Monday, September 10, 2007

"Be excellent. Don't be average." *

"But you see, it's not REALLY a Snickers, because it has no nougat! It's an imposter. ImpostiSnickers."

Rachel punctuated her disdain by smacking her fist on the lunch table in our high school cafeteria. She purchased an Ice Cream Snickers, not for the first time, but had only then discovered why they'd not achieved post-lunch taste bud satisfaction. The so-called Snickers bars had the requisite chocolate, caramel, and peanuts, true, but made a costly error in the decision to substitute the ice cream for nougat.

"So?" another friend of ours asked.

"It's not a Snickers without the nougat! To be a Snickers, the nougat is inherent! Just like the chocolate, peanuts, and caramel!

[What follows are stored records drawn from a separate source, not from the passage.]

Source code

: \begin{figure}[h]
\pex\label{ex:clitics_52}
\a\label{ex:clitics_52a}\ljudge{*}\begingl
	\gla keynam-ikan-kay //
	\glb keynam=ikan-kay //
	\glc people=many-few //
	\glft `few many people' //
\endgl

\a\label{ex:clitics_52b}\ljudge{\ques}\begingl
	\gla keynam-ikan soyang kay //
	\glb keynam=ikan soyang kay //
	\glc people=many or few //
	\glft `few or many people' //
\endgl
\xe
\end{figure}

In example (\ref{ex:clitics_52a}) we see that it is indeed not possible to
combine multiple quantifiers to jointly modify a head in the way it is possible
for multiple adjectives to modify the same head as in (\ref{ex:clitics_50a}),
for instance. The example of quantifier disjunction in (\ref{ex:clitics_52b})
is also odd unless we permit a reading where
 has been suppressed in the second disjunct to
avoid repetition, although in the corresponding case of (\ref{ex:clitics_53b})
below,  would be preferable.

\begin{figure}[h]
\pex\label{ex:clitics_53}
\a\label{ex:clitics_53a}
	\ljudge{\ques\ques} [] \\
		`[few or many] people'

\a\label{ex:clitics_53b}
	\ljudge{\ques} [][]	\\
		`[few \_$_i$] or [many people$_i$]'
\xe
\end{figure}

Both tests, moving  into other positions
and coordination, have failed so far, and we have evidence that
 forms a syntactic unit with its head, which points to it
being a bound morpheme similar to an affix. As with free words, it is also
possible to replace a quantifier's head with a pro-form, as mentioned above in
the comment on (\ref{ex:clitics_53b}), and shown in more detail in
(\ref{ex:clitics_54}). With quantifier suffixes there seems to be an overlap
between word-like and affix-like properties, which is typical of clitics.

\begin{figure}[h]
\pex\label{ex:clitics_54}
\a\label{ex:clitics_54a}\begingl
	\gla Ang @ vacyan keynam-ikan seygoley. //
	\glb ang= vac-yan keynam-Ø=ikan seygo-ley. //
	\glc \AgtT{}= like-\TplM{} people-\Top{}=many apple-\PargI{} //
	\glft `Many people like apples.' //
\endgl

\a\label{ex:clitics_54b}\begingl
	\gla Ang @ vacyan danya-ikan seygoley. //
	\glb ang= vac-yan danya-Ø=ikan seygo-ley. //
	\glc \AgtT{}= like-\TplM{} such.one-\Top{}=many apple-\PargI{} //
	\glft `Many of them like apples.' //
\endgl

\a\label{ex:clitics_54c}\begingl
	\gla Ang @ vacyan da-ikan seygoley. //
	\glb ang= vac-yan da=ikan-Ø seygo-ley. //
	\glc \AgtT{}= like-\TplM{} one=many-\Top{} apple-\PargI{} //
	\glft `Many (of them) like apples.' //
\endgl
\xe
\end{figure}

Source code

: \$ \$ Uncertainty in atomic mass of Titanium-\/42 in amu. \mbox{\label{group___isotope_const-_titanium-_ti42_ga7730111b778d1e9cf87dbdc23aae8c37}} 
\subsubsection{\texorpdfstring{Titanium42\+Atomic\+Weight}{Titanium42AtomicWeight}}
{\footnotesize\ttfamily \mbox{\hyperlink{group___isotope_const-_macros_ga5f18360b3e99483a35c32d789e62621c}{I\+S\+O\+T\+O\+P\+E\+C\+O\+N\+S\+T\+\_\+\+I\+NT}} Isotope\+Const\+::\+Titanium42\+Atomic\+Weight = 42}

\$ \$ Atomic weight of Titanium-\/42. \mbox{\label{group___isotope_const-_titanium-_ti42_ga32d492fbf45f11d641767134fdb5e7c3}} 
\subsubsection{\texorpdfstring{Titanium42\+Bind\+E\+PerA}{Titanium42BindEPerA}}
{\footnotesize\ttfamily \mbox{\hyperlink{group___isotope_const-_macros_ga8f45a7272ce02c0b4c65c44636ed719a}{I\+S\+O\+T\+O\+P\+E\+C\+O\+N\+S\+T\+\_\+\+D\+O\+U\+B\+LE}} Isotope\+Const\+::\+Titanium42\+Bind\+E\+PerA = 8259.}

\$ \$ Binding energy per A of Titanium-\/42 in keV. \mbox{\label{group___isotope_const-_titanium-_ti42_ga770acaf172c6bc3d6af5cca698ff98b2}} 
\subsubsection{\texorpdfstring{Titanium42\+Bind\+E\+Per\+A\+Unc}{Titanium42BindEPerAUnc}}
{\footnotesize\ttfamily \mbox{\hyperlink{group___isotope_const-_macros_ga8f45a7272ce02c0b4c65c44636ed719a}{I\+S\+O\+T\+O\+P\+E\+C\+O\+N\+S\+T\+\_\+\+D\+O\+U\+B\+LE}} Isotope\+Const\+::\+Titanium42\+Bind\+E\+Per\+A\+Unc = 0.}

To exclude one of those makes the claim of being a Snickers null and void!" She defiantly tossed her hair over her shoulder.

"Wait, but if the components of "Ice Cream Snickers" in and of itself are ice cream, chocolate, peanuts, caramel, and no nougat, that makes it its own separate entity!" our other friend countered.

The table was silent for a minute. "No!" Rachel laughed.

"It doesn't matter," I added. "For all the big deal they make out of copyrights and trademarks, the Snickers name brings a certain expectation to the product. The Snickers label should bring, at the very least, the chocolate, caramel, peanuts, AND the nougat. Ice cream is the modifier, and should be added on top of everything else. Or, I guess, inside."

Rachel nodded approvingly, flattened out the wrapper of the misnomed frozen bar, and wrote IMPOSTER! on it in menacing black Sharpie. I bought one too, ate it, wrote the same, and we stapled them to our backpacks in solidarity against The Man. When they frayed and fell off, we bought new Ice Cream "Snickers" and again with the ebony letters sharply branded them IMPOSTER!, hanging them by staples to the gallows on our backs. We realized later that we'd only fed The Man by buying more, but we wrote it off as a necessary expense as a means for providing greater damage.

Sticking it to The Man was kind of our thing back in high school, when we became friends during her senior and my junior years. It manifested into a mutual decision to "become" punk on the way back from the first speech tournament of the year, chalupas in hand and Green Day on the tape player. She threw away her Blink-182 cds ("They say they're real punk, but they're pop, and it's because they cater to the mainstream instead of defy it. When they traded their drummers for someone who was more appealing, that was the end of their real punk days") and we made rainbow bead rave bracelets that read "Fuck Authority," without having been to an actual rave.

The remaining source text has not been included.